> [ABOUT THIS EXERCISE]: Among the entries, which lines carry the string "document"? Copy every one.
(Beginning of PROVIDED RECORDS)
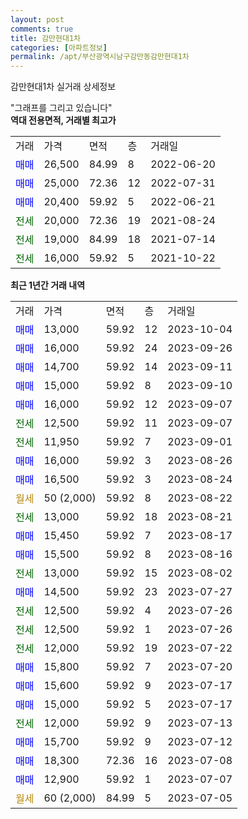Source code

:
 ```yaml
---
layout: post
comments: true
title: 감만현대1차
categories: [아파트정보]
permalink: /apt/부산광역시남구감만동감만현대1차
---
```


감만현대1차 실거래 상세정보

<script type="text/javascript">
  google.charts.load('current', {'packages':['line', 'corechart']});
  google.charts.setOnLoadCallback(drawChart);

  function drawChart() {
    var data = new google.visualization.DataTable();
    data.addColumn('date', '거래일');
    data.addColumn('number', "매매");
    data.addColumn('number', "전세");
    data.addColumn('number', "전매");

    data.addRows([[new Date(Date.parse("2023-10-04")), 13000, null, null], [new Date(Date.parse("2023-09-26")), 16000, null, null], [new Date(Date.parse("2023-09-11")), 14700, null, null], [new Date(Date.parse("2023-09-10")), 15000, null, null], [new Date(Date.parse("2023-09-07")), 16000, null, null], [new Date(Date.parse("2023-09-07")), null, 12500, null], [new Date(Date.parse("2023-09-01")), null, 11950, null], [new Date(Date.parse("2023-08-26")), 16000, null, null], [new Date(Date.parse("2023-08-24")), 16500, null, null], [new Date(Date.parse("2023-08-22")), null, null, null], [new Date(Date.parse("2023-08-21")), null, 13000, null], [new Date(Date.parse("2023-08-17")), 15450, null, null], [new Date(Date.parse("2023-08-16")), 15500, null, null], [new Date(Date.parse("2023-08-02")), null, 13000, null], [new Date(Date.parse("2023-07-27")), 14500, null, null], [new Date(Date.parse("2023-07-26")), null, 12500, null], [new Date(Date.parse("2023-07-26")), null, 12500, null], [new Date(Date.parse("2023-07-22")), null, 12000, null], [new Date(Date.parse("2023-07-20")), 15800, null, null], [new Date(Date.parse("2023-07-17")), 15600, null, null], [new Date(Date.parse("2023-07-17")), 15000, null, null], [new Date(Date.parse("2023-07-13")), null, 12000, null], [new Date(Date.parse("2023-07-12")), 15700, null, null], [new Date(Date.parse("2023-07-08")), 18300, null, null], [new Date(Date.parse("2023-07-07")), 12900, null, null], [new Date(Date.parse("2023-07-05")), null, null, null]]);

    var options = {
      hAxis: {
        format: 'yyyy/MM/dd'
      },    
      lineWidth: 0,
      pointsVisible: true,    
      title: '최근 1년간 유형별 실거래가 분포',
      legend: { position: 'bottom' }
    };

    var formatter = new google.visualization.NumberFormat({pattern:'###,###'} );
    formatter.format(data, 1);
    formatter.format(data, 2);
    
    setTimeout(function() {
        var chart = new google.visualization.LineChart(document.getElementById('columnchart_material'));
        chart.draw(data, (options));
        document.getElementById('loading').style.display = 'none';
    }, 200);
  }
</script>


<div id="loading" style="z-index:20; display: block; margin-left: 0px">"그래프를 그리고 있습니다"</div>
<div id="columnchart_material" style="width: 95%; margin-left: 0px; display: block"></div>
<!-- contents start -->
<b>역대 전용면적, 거래별 최고가</b>
<table class="sortable">
    <tr>
      <td>거래</td>
      <td>가격</td>
      <td>면적</td>
      <td>층</td>
      <td>거래일</td>
    </tr>
        <tr>
          <td><a style="color: blue">매매</a></td>
          <td>26,500</td>
          <td>84.99</td>
          <td>8</td>
          <td>2022-06-20</td>
        </tr>            <tr>
          <td><a style="color: blue">매매</a></td>
          <td>25,000</td>
          <td>72.36</td>
          <td>12</td>
          <td>2022-07-31</td>
        </tr>            <tr>
          <td><a style="color: blue">매매</a></td>
          <td>20,400</td>
          <td>59.92</td>
          <td>5</td>
          <td>2022-06-21</td>
        </tr>        
        <tr>
              <td><a style="color: darkgreen">전세</a></td>
              <td>20,000</td>
              <td>72.36</td>
              <td>19</td>
              <td>2021-08-24</td>
            </tr>            <tr>
              <td><a style="color: darkgreen">전세</a></td>
              <td>19,000</td>
              <td>84.99</td>
              <td>18</td>
              <td>2021-07-14</td>
            </tr>            <tr>
              <td><a style="color: darkgreen">전세</a></td>
              <td>16,000</td>
              <td>59.92</td>
              <td>5</td>
              <td>2021-10-22</td>
            </tr>        
    
</table>

<b>최근 1년간 거래 내역</b>

<table class="sortable">
    <tr>
      <td>거래</td>
      <td>가격</td>
      <td>면적</td>
      <td>층</td>
      <td>거래일</td>
    </tr>
    <tr>
      <td><a style="color: blue">매매</a></td>
      <td>13,000</td>
      <td>59.92</td>
      <td>12</td>
      <td>2023-10-04</td>
    </tr>          <tr>
      <td><a style="color: blue">매매</a></td>
      <td>16,000</td>
      <td>59.92</td>
      <td>24</td>
      <td>2023-09-26</td>
    </tr>          <tr>
      <td><a style="color: blue">매매</a></td>
      <td>14,700</td>
      <td>59.92</td>
      <td>14</td>
      <td>2023-09-11</td>
    </tr>          <tr>
      <td><a style="color: blue">매매</a></td>
      <td>15,000</td>
      <td>59.92</td>
      <td>8</td>
      <td>2023-09-10</td>
    </tr>          <tr>
      <td><a style="color: blue">매매</a></td>
      <td>16,000</td>
      <td>59.92</td>
      <td>12</td>
      <td>2023-09-07</td>
    </tr>          <tr>
      <td><a style="color: darkgreen">전세</a></td>
      <td>12,500</td>
      <td>59.92</td>
      <td>11</td>
      <td>2023-09-07</td>
    </tr>          <tr>
      <td><a style="color: darkgreen">전세</a></td>
      <td>11,950</td>
      <td>59.92</td>
      <td>7</td>
      <td>2023-09-01</td>
    </tr>          <tr>
      <td><a style="color: blue">매매</a></td>
      <td>16,000</td>
      <td>59.92</td>
      <td>3</td>
      <td>2023-08-26</td>
    </tr>          <tr>
      <td><a style="color: blue">매매</a></td>
      <td>16,500</td>
      <td>59.92</td>
      <td>3</td>
      <td>2023-08-24</td>
    </tr>          <tr>
      <td><a style="color: darkgoldenrod">월세</a></td>
      <td>50 (2,000)</td>
      <td>59.92</td>
      <td>8</td>
      <td>2023-08-22</td>
    </tr>          <tr>
      <td><a style="color: darkgreen">전세</a></td>
      <td>13,000</td>
      <td>59.92</td>
      <td>18</td>
      <td>2023-08-21</td>
    </tr>          <tr>
      <td><a style="color: blue">매매</a></td>
      <td>15,450</td>
      <td>59.92</td>
      <td>7</td>
      <td>2023-08-17</td>
    </tr>          <tr>
      <td><a style="color: blue">매매</a></td>
      <td>15,500</td>
      <td>59.92</td>
      <td>8</td>
      <td>2023-08-16</td>
    </tr>          <tr>
      <td><a style="color: darkgreen">전세</a></td>
      <td>13,000</td>
      <td>59.92</td>
      <td>15</td>
      <td>2023-08-02</td>
    </tr>          <tr>
      <td><a style="color: blue">매매</a></td>
      <td>14,500</td>
      <td>59.92</td>
      <td>23</td>
      <td>2023-07-27</td>
    </tr>          <tr>
      <td><a style="color: darkgreen">전세</a></td>
      <td>12,500</td>
      <td>59.92</td>
      <td>4</td>
      <td>2023-07-26</td>
    </tr>          <tr>
      <td><a style="color: darkgreen">전세</a></td>
      <td>12,500</td>
      <td>59.92</td>
      <td>1</td>
      <td>2023-07-26</td>
    </tr>          <tr>
      <td><a style="color: darkgreen">전세</a></td>
      <td>12,000</td>
      <td>59.92</td>
      <td>19</td>
      <td>2023-07-22</td>
    </tr>          <tr>
      <td><a style="color: blue">매매</a></td>
      <td>15,800</td>
      <td>59.92</td>
      <td>7</td>
      <td>2023-07-20</td>
    </tr>          <tr>
      <td><a style="color: blue">매매</a></td>
      <td>15,600</td>
      <td>59.92</td>
      <td>9</td>
      <td>2023-07-17</td>
    </tr>          <tr>
      <td><a style="color: blue">매매</a></td>
      <td>15,000</td>
      <td>59.92</td>
      <td>5</td>
      <td>2023-07-17</td>
    </tr>          <tr>
      <td><a style="color: darkgreen">전세</a></td>
      <td>12,000</td>
      <td>59.92</td>
      <td>9</td>
      <td>2023-07-13</td>
    </tr>          <tr>
      <td><a style="color: blue">매매</a></td>
      <td>15,700</td>
      <td>59.92</td>
      <td>9</td>
      <td>2023-07-12</td>
    </tr>          <tr>
      <td><a style="color: blue">매매</a></td>
      <td>18,300</td>
      <td>72.36</td>
      <td>16</td>
      <td>2023-07-08</td>
    </tr>          <tr>
      <td><a style="color: blue">매매</a></td>
      <td>12,900</td>
      <td>59.92</td>
      <td>1</td>
      <td>2023-07-07</td>
    </tr>          <tr>
      <td><a style="color: darkgoldenrod">월세</a></td>
      <td>60 (2,000)</td>
      <td>84.99</td>
      <td>5</td>
      <td>2023-07-05</td>
    </tr>      </table>
<!-- contents end -->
(End of PROVIDED RECORDS)
> [ANSWER TO THIS TASK]:
        var chart = new google.visualization.LineChart(document.getElementById('columnchart_material'));
        document.getElementById('loading').style.display = 'none';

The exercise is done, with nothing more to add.